We studied the effects of three different beta-adrenoreceptor-blocking drugs (atenolol, acebutolol, and propranolol) on the duration of monophasic action potentials and refractoriness of the right ventricular myocardium in closed-chest dogs. Pentobarbital anesthesia, which is known to increase the sympathetic tone, was used. Monophasic action potential recordings were obtained by the suction electrode technique, and refractoriness was measured by means of programmed electrical stimulation. A stepwise decrease in stimulation intervals from 350 to 300, 260, and 230 ms caused a progressive decrease in refractoriness as well as in the duration of the monophasic action potential. Intravenous injections of atenolol 0.5 mg/kg, acebutolol 2.0 mg/kg, and propranolol 0.5 mg/kg after pretreatment with atropine each increased the times for 50 and 90% repolarization of the monophasic action potential at each stimulation interval. The effective and the functional refractory periods paralleled the changes in the action potential duration in all experiments.
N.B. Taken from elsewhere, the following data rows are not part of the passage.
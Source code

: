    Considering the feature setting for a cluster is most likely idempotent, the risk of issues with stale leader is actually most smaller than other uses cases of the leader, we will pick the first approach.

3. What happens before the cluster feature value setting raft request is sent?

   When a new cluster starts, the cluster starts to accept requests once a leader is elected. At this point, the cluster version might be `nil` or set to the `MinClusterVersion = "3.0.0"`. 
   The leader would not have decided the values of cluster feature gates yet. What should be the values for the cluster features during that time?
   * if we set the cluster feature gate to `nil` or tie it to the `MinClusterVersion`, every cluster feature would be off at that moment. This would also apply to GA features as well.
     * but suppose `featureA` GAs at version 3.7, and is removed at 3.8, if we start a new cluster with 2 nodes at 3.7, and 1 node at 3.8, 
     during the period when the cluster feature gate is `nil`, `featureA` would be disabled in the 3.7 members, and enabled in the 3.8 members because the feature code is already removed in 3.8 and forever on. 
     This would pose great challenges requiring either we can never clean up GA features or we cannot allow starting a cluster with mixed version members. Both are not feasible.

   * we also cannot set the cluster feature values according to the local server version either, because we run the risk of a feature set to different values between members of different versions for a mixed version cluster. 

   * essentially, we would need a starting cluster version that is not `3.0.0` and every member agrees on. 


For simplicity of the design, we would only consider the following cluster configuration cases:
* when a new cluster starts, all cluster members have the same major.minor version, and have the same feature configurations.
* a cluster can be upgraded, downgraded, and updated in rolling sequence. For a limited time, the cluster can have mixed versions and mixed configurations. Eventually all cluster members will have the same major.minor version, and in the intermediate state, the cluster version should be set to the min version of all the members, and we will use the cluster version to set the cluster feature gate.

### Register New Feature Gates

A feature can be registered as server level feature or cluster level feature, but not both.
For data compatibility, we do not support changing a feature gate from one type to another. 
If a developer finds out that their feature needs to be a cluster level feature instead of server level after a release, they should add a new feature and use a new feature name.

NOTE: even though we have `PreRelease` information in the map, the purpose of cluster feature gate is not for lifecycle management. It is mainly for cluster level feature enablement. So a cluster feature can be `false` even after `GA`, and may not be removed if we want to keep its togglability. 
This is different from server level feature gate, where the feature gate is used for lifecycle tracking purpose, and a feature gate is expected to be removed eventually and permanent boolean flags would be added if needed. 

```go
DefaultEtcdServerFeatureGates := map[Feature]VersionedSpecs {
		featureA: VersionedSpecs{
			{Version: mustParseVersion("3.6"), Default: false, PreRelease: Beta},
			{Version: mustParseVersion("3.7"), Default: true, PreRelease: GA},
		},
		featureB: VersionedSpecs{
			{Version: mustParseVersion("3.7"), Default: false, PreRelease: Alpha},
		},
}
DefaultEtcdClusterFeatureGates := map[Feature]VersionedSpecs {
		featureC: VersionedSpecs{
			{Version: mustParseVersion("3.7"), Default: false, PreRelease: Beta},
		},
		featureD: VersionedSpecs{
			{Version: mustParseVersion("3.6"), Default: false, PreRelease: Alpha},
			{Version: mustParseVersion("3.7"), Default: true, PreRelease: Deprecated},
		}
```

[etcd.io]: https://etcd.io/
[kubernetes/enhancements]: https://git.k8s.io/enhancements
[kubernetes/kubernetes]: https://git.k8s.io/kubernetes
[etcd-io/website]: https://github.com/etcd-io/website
We conclude that beta-adrenoreceptor blockade in the presence of adrenergic receptor stimulation prolongs ventricular refractoriness and action potential duration, and that the presence or absence of cardiac selectivity or slight intrinsic sympathomimetic activity plays no role in this process. These results suggest that if the antiarrhythmic action of beta-blocking drugs is due to prolongation of ventricular refractoriness, all types of these drugs may be expected to be equally effective as therapeutic agents.